BEGIN Exercise inputs

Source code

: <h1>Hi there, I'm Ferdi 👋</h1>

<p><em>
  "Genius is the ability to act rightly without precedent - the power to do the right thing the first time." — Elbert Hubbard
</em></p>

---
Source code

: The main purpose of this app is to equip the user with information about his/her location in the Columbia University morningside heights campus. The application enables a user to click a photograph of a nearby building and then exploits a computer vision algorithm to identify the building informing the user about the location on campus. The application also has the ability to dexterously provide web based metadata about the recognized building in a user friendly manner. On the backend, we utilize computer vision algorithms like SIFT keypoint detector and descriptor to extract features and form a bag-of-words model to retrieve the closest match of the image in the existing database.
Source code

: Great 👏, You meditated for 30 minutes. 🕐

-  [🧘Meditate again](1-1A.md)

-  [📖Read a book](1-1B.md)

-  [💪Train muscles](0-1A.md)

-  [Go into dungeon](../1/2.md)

END Exercise inputs

*Your assignment*: Each line that contains the string "ability" counts once; report how many such lines the entries have, giving only the number.

*Solved problem*: 2